Saved entries

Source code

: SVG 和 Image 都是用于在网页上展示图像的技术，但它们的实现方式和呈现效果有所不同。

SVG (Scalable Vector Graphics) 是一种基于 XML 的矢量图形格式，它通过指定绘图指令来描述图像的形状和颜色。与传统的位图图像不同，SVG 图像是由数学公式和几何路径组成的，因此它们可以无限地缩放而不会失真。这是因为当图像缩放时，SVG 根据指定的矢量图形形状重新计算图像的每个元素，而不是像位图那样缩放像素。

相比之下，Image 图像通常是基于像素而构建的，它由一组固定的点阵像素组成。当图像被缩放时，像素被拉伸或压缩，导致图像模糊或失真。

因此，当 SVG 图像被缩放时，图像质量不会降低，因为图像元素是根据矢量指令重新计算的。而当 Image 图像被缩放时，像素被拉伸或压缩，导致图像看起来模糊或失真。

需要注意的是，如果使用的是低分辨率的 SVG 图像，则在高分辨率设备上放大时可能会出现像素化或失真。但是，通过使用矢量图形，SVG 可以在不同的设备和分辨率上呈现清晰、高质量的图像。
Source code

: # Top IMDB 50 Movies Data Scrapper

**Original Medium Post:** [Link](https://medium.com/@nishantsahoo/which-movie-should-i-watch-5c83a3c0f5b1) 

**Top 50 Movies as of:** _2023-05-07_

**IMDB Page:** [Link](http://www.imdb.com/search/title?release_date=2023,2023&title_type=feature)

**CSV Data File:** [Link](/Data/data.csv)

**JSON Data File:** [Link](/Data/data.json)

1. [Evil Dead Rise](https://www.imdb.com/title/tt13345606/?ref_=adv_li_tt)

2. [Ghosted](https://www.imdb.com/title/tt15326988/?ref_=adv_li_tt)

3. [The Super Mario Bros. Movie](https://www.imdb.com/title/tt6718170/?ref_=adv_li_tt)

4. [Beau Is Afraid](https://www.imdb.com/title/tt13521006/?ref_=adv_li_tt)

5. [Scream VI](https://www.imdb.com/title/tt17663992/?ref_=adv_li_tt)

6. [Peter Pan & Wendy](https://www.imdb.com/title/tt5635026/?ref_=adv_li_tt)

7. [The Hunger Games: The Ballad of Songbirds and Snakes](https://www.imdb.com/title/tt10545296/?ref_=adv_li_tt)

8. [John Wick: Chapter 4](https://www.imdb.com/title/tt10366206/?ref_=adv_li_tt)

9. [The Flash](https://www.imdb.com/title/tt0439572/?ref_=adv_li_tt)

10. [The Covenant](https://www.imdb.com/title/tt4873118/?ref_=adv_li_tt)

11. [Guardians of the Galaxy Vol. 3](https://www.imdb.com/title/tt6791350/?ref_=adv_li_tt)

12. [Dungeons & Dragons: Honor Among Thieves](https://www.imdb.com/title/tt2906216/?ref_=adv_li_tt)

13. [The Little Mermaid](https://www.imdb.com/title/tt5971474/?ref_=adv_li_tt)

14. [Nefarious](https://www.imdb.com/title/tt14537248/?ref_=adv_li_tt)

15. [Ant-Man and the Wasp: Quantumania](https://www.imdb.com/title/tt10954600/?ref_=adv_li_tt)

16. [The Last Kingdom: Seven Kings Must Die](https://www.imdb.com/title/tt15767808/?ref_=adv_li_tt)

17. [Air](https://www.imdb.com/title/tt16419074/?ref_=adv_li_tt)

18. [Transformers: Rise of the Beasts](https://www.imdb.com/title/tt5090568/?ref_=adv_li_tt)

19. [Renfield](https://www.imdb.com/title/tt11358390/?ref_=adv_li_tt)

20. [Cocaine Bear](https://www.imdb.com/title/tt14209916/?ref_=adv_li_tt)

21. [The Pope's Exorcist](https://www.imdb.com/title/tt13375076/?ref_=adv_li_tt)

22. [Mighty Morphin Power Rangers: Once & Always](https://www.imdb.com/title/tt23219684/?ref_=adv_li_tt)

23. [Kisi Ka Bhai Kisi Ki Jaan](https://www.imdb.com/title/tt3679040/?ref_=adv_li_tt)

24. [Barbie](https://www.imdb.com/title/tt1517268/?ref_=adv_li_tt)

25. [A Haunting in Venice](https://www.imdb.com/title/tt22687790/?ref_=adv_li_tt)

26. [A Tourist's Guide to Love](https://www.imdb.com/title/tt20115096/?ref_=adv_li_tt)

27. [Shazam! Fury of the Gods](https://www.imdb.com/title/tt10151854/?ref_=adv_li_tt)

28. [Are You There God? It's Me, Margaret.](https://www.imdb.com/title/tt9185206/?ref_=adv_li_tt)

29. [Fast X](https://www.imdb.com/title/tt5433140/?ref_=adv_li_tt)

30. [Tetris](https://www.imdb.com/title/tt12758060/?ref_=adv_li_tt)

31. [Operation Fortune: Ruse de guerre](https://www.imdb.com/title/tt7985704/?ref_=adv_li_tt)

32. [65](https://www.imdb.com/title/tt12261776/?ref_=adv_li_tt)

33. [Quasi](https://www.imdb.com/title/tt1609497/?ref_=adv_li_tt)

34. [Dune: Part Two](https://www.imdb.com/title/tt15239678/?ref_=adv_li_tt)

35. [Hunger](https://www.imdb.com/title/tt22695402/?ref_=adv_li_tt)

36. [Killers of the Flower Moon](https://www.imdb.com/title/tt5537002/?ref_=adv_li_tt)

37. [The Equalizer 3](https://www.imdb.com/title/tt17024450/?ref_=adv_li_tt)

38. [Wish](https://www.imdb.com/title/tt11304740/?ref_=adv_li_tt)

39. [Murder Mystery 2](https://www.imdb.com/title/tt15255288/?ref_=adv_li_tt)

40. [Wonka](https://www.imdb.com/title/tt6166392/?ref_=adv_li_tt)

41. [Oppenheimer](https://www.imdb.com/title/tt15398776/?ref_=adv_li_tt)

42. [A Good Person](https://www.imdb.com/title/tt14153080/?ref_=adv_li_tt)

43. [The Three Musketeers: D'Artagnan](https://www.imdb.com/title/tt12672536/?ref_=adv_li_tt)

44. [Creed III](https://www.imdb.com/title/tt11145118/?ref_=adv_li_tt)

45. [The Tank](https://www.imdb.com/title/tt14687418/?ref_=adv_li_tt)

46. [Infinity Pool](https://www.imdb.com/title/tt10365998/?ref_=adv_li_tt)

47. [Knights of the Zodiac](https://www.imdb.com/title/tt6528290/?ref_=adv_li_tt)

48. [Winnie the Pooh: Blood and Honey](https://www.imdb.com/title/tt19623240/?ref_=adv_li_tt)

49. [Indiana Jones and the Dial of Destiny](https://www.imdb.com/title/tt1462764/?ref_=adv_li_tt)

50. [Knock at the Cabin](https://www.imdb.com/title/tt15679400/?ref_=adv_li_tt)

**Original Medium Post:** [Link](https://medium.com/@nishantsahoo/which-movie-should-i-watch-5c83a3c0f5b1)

What to work on
Using the entries above, return each line in which the word "Data" occurs.

Response to this task
: # Top IMDB 50 Movies Data Scrapper
**CSV Data File:** [Link](/Data/data.csv)
**JSON Data File:** [Link](/Data/data.json)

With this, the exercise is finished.